The Town argues, first, that the trial court should have looked only at the prior or existing uses of the property (i.e., whether it had been developed as a unit in the past); second, that Pacetta could not establish that it had designated the land to be used for its stated purpose because it had not yet applied to the Town for permits to construct the development; and, third, that a mixed-use development cannot qualify as a “parcel of land” because of its multiple intended uses.3 We reject these arguments as inconsistent with the plain language of the statute. Section 163.3164(16) plainly defines “parcel” to include land “to be used, or developed, as a unit.” This language clearly contemplates consideration of a planned future use of *842the property, does not require that the owner file applications as a prerequisite to establishing its intended use of the property,4 and in no way limits the development “unit” to single uses.

Because the evidence was uncontrovert-ed that the citizens’ initiative referendum affected five or fewer parcels,5 the trial court correctly determined that the referendum violated section 163.3167(12), and declared it invalid. With respect to the ordinance conforming the comprehensive plan to the referendum, it only makes sense to hold the ordinance invalid as well — as this would be the only way to give effect to section 163.3167(12). In reaching this conclusion, we have considered and rejected the Town’s argument that even if the referendum is declared invalid, the court is powerless to invalidate a legislative action of the board under the “fairly debatable” standard typically applicable to this type of board action. See Martin County v. Yusem, 690 So.2d 1288, 1294 (Fla.1997) (holding that “amendments to a comprehensive plan are legislative decisions subject to the fairly debatable rule”). This case is distinguishable from Yusem, which involved a governing board’s routine exercise of its normally broad discretion in enacting legislation. Here, the Board was taking the only course of action which appeared open to it by adopting a comprehensive plan amendment that mirrored the referendum enacted by the electorate.

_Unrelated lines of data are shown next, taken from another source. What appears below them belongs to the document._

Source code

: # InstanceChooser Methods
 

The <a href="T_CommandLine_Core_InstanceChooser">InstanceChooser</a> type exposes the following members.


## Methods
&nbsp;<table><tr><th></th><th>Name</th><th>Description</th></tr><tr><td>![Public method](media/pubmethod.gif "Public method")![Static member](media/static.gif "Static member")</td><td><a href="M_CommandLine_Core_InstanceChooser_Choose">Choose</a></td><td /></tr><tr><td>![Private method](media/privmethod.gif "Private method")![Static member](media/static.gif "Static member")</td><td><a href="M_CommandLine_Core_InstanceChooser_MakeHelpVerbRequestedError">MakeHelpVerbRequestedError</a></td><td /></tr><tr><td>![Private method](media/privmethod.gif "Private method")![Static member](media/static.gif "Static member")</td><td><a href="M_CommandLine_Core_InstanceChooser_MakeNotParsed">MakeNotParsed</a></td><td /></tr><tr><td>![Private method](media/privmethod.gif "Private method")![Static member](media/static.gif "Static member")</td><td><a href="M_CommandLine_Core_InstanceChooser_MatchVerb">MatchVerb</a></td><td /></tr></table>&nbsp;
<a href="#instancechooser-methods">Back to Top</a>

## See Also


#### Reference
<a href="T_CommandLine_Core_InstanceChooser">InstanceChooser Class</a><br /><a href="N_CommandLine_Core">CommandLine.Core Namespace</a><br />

The Board had nothing to debate, and its perfunctory action in adopting the ordinance does not merit the deference that would be afforded to a board’s legislative determination that one of multiple available courses of action would best serve the needs of the public.

Finally, we note that although the trial court found the referendum and ordinance invalid on other grounds as well, we need not reach any other issue having found that summary judgment was properly entered — and the referendum and ordinance were properly held invalid — based on the application of section 163.3167(12).

AFFIRMED.

SAWAYA and ORFINGER, JJ., concur.

. The ordinance amended the Town's comprehensive plan ("comp plan”), to include the land use restrictions adopted by the electorate in the referendum.

. This statute is part of Florida's "Growth Management Act,” chapter 163, Florida Statutes (2008), a comprehensive scheme governing land use regulation originally adopted as chapter 85-55, Laws of Florida.

. As we understand this argument, an owner who planned to build a ten-acre single-use multifamily residential development (e.g., apartment buildings) could count the development as a "unit” because it involves only one "use.” However, if the owner planned to use the same ten acres to construct a development that combined single-family and multifamily dwellings with restaurants and shops, the owner would have to count each "use” as a separate "unit” of development.

. We also note that Pacetta had been working successfully with the Town to secure comprehensive plan amendments that would have fully accommodated its planned mixed-use development, until that effort was thwarted by the citizens' initiative referendum. It would not have made sense for Pacetta to apply for approvals to build a development that it recognized to be inconsistent with elements of the existing comprehensive plan. Additionally, the Town had a building moratorium in effect at the time that would have independently served as a basis for denial of any permits for construction of Pacetta's planned development.

. The uncontroverted evidence established that part of the referendum affected only Pa-cetta’s land and that another section affected only Pacetta’s land and two other parcels.